In fact, the rains did roll in late on the Fourth of July, dumping another 0.45 of an inch, followed by more rain at daybreak on Wednesday.
The Yuma community spent last Thursday morning cleaning up the mess left behind by a damaging storm that rolled through at about 12:30 a.m.
Dawn revealed multiple tree branches strewn all over, and yards and streets carpeted with leaves stripped out of trees.
There were a few full trees that were completely toppled over on the south side of town. There was one large pine tree that had been uprooted from where it once stood right in front of a residence at the corner of W. Seventh Ave. and S. Cedar St. Luckily, it fell toward the street. Another tree fell on top of a pickup on W. First Ave.
Strangely, though the whole town got hit by the storm, the north side of Yuma escaped any tree damage that was seen on the south side.
The City of Yuma opened the vacant lot located behind the former nursing home as a temporary branch dropoff site. The pile of tree branches quickly grew.
The storm featured high winds, plenty of hail (some as big as golf balls) and one-half inch of rain. The hail did its dirty work on gardens and flowers.
It also spread into the countryside, causing significant damage to some wheat and corn fields. Local agronomist Merlin VanDeraa estimated the damage area extended from Hyde to the west to about Schramm Feedlot to the east, roughly two to three miles north and south of Highway 34.
“The good thing around the Yuma area is there are only a handful of fields that won’t recover,” VanDeraa said. “Most of the corn is going to recover. Some wheat fields maybe had a 75-percent loss.”
Prior to the storm that hit the Yuma area, an even-more damaging storm cell pummeled north Yuma County a few hours earlier on Wednesday evening, stretching from around Clarkville to the county line to the east.
It particularly hit hard in the northeast corner, severely damaging corn, potato and watermelon fields. Greg Brophy said he found a handful of plants that may live in his watermelon crop north of Wray.
“If they do, they will need to start with fresh growth and so will be seven to 10 days later than normal,” he said.
Brophy added it might be enough for friends and family at the end of August, but one likely will not be finding any Brophy watermelons in the local grocery stores this summer.
There was some talk that multiple corn circles north of Wray might be replanted, in the hope of at least salvaging it for silage.
Plus the stretch between Burlington and Idalia was pounded by a severe storm Friday afternoon. It appeared that the hail damage was significant.
All the rain in May and early June did wonders for the current winter wheat crop.
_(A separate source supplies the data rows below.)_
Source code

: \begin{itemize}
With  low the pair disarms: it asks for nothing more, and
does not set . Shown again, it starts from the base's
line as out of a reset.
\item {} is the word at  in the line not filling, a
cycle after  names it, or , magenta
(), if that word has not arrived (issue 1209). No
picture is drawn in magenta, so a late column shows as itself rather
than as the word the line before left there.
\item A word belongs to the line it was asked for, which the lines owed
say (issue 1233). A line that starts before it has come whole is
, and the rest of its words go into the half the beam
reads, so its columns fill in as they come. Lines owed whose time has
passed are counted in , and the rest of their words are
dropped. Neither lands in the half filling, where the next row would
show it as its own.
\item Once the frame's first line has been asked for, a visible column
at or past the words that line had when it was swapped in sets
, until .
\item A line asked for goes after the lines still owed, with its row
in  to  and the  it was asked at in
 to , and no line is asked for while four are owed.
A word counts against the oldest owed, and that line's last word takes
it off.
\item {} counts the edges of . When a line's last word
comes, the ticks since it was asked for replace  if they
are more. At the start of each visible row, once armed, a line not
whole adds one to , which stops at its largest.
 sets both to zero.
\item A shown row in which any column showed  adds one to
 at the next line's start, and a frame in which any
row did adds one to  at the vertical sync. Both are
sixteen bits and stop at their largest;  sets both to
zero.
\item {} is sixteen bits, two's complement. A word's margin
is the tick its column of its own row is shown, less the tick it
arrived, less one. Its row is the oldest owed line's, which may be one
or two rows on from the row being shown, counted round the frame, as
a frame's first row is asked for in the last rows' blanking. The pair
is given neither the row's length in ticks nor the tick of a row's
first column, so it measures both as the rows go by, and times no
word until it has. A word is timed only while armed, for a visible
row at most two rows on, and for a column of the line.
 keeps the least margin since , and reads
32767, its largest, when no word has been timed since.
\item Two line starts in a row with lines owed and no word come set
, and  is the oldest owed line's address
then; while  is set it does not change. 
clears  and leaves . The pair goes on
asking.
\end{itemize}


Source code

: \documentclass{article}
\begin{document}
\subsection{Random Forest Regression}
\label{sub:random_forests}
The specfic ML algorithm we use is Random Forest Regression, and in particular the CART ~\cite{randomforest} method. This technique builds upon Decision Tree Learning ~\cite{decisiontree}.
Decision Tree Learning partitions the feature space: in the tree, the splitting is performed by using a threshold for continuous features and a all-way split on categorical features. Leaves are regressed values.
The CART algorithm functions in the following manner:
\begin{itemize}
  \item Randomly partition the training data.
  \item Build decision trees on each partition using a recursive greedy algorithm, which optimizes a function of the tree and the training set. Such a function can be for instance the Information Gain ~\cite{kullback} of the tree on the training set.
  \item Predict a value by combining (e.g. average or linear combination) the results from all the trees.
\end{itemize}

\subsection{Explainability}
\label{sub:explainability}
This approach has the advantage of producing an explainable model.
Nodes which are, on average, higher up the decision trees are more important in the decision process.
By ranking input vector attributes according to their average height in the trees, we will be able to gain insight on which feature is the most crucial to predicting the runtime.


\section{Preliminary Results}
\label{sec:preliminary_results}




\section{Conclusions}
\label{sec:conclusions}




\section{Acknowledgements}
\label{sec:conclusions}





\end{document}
However, current and continuing rains are more of a hinderance as the plants have stopped taking in water, which is just prolonging the plants finishing out and being ready to be threshed.
Plus, hail is starting to show up more throughout the area. Some fields in the area have suffered moderate to severe damage, but the majority seem ready for big production.
“Most of the wheat has a really good chance for significantly-above average yields,” local agronomist Merlin VanDeraa said.